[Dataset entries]
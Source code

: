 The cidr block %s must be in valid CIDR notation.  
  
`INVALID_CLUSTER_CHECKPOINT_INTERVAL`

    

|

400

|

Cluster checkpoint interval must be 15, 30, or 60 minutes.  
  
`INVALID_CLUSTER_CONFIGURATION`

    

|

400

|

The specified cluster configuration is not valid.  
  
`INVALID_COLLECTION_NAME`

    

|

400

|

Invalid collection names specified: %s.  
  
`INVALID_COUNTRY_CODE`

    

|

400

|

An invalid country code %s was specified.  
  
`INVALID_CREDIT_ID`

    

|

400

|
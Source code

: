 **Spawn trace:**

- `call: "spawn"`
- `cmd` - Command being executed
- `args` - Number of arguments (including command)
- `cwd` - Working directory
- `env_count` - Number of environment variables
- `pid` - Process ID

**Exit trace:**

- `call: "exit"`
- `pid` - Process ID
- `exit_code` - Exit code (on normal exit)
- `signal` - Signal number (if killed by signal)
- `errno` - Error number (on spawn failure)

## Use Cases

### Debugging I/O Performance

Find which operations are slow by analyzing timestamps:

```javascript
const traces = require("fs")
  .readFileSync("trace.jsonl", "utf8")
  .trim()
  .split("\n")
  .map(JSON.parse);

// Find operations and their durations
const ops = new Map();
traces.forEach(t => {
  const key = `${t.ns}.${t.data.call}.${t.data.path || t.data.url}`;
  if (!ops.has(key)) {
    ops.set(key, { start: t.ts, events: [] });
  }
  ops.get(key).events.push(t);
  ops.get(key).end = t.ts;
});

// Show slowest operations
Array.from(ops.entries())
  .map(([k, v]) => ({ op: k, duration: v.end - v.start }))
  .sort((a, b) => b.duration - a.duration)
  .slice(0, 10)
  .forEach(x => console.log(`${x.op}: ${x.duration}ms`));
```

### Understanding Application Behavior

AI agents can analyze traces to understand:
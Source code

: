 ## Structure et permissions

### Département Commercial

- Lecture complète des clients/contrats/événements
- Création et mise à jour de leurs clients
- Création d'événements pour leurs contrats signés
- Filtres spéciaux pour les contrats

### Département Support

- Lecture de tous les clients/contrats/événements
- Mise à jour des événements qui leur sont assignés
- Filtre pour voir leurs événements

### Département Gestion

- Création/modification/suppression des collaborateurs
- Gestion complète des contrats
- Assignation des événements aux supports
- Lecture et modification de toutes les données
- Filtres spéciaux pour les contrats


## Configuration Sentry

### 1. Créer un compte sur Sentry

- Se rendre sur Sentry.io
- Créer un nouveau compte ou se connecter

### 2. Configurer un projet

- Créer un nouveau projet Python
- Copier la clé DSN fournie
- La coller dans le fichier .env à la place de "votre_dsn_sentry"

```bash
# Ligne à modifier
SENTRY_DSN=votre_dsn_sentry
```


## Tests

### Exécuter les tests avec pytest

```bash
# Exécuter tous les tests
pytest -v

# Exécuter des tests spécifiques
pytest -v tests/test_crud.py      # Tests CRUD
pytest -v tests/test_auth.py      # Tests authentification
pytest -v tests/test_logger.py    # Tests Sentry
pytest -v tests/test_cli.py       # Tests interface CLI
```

• _What you need to do_
Type the data out again, exactly.

• _Written solution_
Source code

: The cidr block %s must be in valid CIDR notation.  
  
`INVALID_CLUSTER_CHECKPOINT_INTERVAL`

    

|

400

|

Cluster checkpoint interval must be 15, 30, or 60 minutes.  
  
`INVALID_CLUSTER_CONFIGURATION`

    

|

400

|

The specified cluster configuration is not valid.  
  
`INVALID_COLLECTION_NAME`

    

|

400

|

Invalid collection names specified: %s.  
  
`INVALID_COUNTRY_CODE`

    

|

400

|

An invalid country code %s was specified.  
  
`INVALID_CREDIT_ID`

    

|

400

|
Source code

: **Spawn trace:**

- `call: "spawn"`
- `cmd` - Command being executed
- `args` - Number of arguments (including command)
- `cwd` - Working directory
- `env_count` - Number of environment variables
- `pid` - Process ID

**Exit trace:**

- `call: "exit"`
- `pid` - Process ID
- `exit_code` - Exit code (on normal exit)
- `signal` - Signal number (if killed by signal)
- `errno` - Error number (on spawn failure)

## Use Cases

### Debugging I/O Performance

Find which operations are slow by analyzing timestamps:

```javascript
const traces = require("fs")
  .readFileSync("trace.jsonl", "utf8")
  .trim()
  .split("\n")
  .map(JSON.parse);

// Find operations and their durations
const ops = new Map();
traces.forEach(t => {
  const key = `${t.ns}.${t.data.call}.${t.data.path || t.data.url}`;
  if (!ops.has(key)) {
    ops.set(key, { start: t.ts, events: [] });
  }
  ops.get(key).events.push(t);
  ops.get(key).end = t.ts;
});

// Show slowest operations
Array.from(ops.entries())
  .map(([k, v]) => ({ op: k, duration: v.end - v.start }))
  .sort((a, b) => b.duration - a.duration)
  .slice(0, 10)
  .forEach(x => console.log(`${x.op}: ${x.duration}ms`));
```

### Understanding Application Behavior

AI agents can analyze traces to understand:
Source code

: ## Structure et permissions

### Département Commercial

- Lecture complète des clients/contrats/événements
- Création et mise à jour de leurs clients
- Création d'événements pour leurs contrats signés
- Filtres spéciaux pour les contrats

### Département Support

- Lecture de tous les clients/contrats/événements
- Mise à jour des événements qui leur sont assignés
- Filtre pour voir leurs événements

### Département Gestion

- Création/modification/suppression des collaborateurs
- Gestion complète des contrats
- Assignation des événements aux supports
- Lecture et modification de toutes les données
- Filtres spéciaux pour les contrats


## Configuration Sentry

### 1. Créer un compte sur Sentry

- Se rendre sur Sentry.io
- Créer un nouveau compte ou se connecter

### 2. Configurer un projet

- Créer un nouveau projet Python
- Copier la clé DSN fournie
- La coller dans le fichier .env à la place de "votre_dsn_sentry"

```bash
# Ligne à modifier
SENTRY_DSN=votre_dsn_sentry
```


## Tests

### Exécuter les tests avec pytest

```bash
# Exécuter tous les tests
pytest -v

# Exécuter des tests spécifiques
pytest -v tests/test_crud.py      # Tests CRUD
pytest -v tests/test_auth.py      # Tests authentification
pytest -v tests/test_logger.py    # Tests Sentry
pytest -v tests/test_cli.py       # Tests interface CLI
```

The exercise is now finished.